NOVEMBER 18, 1936
DETROIT, Tuesday—As I stepped off the train in Detroit at ten minutes before eight this morning, Mrs. Stringer under whose auspices I am speaking tonight, completely took my breath away by telling me that three hundred young people had come down to greet me and were waiting outside the station. The mere thought that that number of youngsters had bestirred themselves at such an early hour to have nothing more than a nod and a good morning from me, was too appalling. But luckily, I discovered that in actual fact there were only about thirty girl and boy scouts lined up to present me with a beautiful bunch of flowers!
I wish I had time to see all the interesting things which people are so anxious to show me. There is at Albion, some hundred odd miles from here, quite a remarkable school for boys. It is not a reformatory but a school run by a Mr. Starr who started it on his own initiative and has gradually interested other people in his work. The boys may be difficult boys, but the training they receive has so far been successful for many have become good citizens.

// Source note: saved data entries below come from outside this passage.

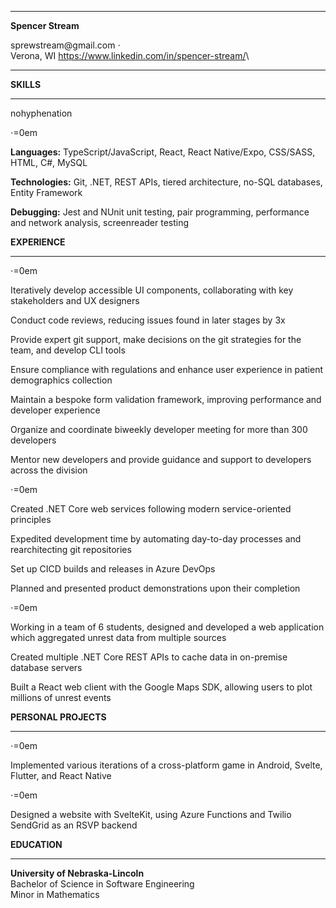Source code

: ------------------------------------------------------------------------

**Spencer Stream**

sprewstream\@gmail.com $\cdot$\
Verona, WI <https://www.linkedin.com/in/spencer-stream/>\

------------------------------------------------------------------------

**SKILLS**

------------------------------------------------------------------------

nohyphenation

$\cdot$=0em

**Languages:** TypeScript/JavaScript, React, React Native/Expo,
CSS/SASS, HTML, C\#, MySQL

**Technologies:** Git, .NET, REST APIs, tiered architecture, no-SQL
databases, Entity Framework

**Debugging:** Jest and NUnit unit testing, pair programming,
performance and network analysis, screenreader testing

**EXPERIENCE**

------------------------------------------------------------------------

$\cdot$=0em

Iteratively develop accessible UI components, collaborating with key
stakeholders and UX designers

Conduct code reviews, reducing issues found in later stages by 3x

Provide expert git support, make decisions on the git strategies for the
team, and develop CLI tools

Ensure compliance with regulations and enhance user experience in
patient demographics collection

Maintain a bespoke form validation framework, improving performance and
developer experience

Organize and coordinate biweekly developer meeting for more than 300
developers

Mentor new developers and provide guidance and support to developers
across the division

$\cdot$=0em

Created .NET Core web services following modern service-oriented
principles

Expedited development time by automating day-to-day processes and
rearchitecting git repositories

Set up CICD builds and releases in Azure DevOps

Planned and presented product demonstrations upon their completion

$\cdot$=0em

Working in a team of 6 students, designed and developed a web
application which aggregated unrest data from multiple sources

Created multiple .NET Core REST APIs to cache data in on-premise
database servers

Built a React web client with the Google Maps SDK, allowing users to
plot millions of unrest events

**PERSONAL PROJECTS**

------------------------------------------------------------------------

$\cdot$=0em

Implemented various iterations of a cross-platform game in Android,
Svelte, Flutter, and React Native

$\cdot$=0em

Designed a website with SvelteKit, using Azure Functions and Twilio
SendGrid as an RSVP backend

**EDUCATION**

------------------------------------------------------------------------

**University of Nebraska-Lincoln**\
Bachelor of Science in Software Engineering\
Minor in Mathematics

After a very pleasant lunch with some friends to which Mrs. Scheider and I were taken by my brother who is here for a few days every week, I returned to the hotel to be whisked off by representatives of the Youth Administration. They are doing a guidance and placement project in cooperation with the public schools on one hand and the United States Reemployment Service on the other, which is exceptionally interesting. In the U.S. Reemployment Service they are placing about or hundred and twenty five young people a week between the ages of sixteen and twenty-one, many of whom have had no previous work experience. They use in the office about seventy eight young people who in this way receive training which makes them eligible for better jobs.
The government departments are cooperating in the training end of this program and the Board of Appraisers is using a great many of the NYA boys and girls and giving them an opportunity to obtain proficiency on very complicated business machines.
It was nice when our breakfast was brought in this morning to see a familiar and smiling face. It was the same waiter who had greeted me the day that my husband was here and in explanation of the length of time we had to wait for our order that night, had said: "The President is in town and nothing can move as expeditiously as usual!" When I got out of the car to enter the hotel Statler this afternoon an elderly man grasped me warmly by the hand and said: "God bless you, Mrs. Roosevelt. How is the President?" It's a friendly world, isn't it?